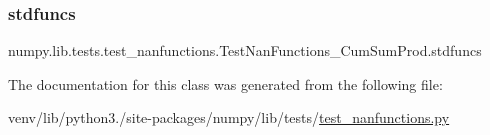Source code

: \subsubsection{\texorpdfstring{stdfuncs}{stdfuncs}}
{\footnotesize\ttfamily numpy.\+lib.\+tests.\+test\+\_\+nanfunctions.\+Test\+Nan\+Functions\+\_\+\+Cum\+Sum\+Prod.\+stdfuncs\hspace{0.3cm}{\ttfamily [static]}}



The documentation for this class was generated from the following file\+:\begin{DoxyCompactItemize}
\item 
venv/lib/python3./site-\/packages/numpy/lib/tests/\hyperlink{test__nanfunctions_8py}{test\+\_\+nanfunctions.\+py}\end{DoxyCompactItemize}
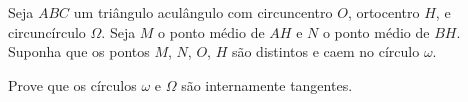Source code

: Seja $ABC$ um triângulo aculângulo com circuncentro $O$, ortocentro $H$, e circuncírculo $\Omega$.
Seja $M$ o ponto médio de $AH$ e $N$ o ponto médio de $BH$.
Suponha que os pontos $M$,  $N$,  $O$,  $H$ são distintos e caem no círculo $\omega$.

Prove que os círculos $\omega$ e $\Omega$ são internamente tangentes.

------------------------------

Try it - Reproduce the data in full. Do not carry over any picture.

Answer below -
Source code

: \subsubsection{\texorpdfstring{stdfuncs}{stdfuncs}}
{\footnotesize\ttfamily numpy.\+lib.\+tests.\+test\+\_\+nanfunctions.\+Test\+Nan\+Functions\+\_\+\+Cum\+Sum\+Prod.\+stdfuncs\hspace{0.3cm}{\ttfamily [static]}}



The documentation for this class was generated from the following file\+:\begin{DoxyCompactItemize}
\item 
venv/lib/python3./site-\/packages/numpy/lib/tests/\hyperlink{test__nanfunctions_8py}{test\+\_\+nanfunctions.\+py}\end{DoxyCompactItemize}
Source code

: Seja $ABC$ um triângulo aculângulo com circuncentro $O$, ortocentro $H$, e circuncírculo $\Omega$.
Seja $M$ o ponto médio de $AH$ e $N$ o ponto médio de $BH$.
Suponha que os pontos $M$,  $N$,  $O$,  $H$ são distintos e caem no círculo $\omega$.

Prove que os círculos $\omega$ e $\Omega$ são internamente tangentes.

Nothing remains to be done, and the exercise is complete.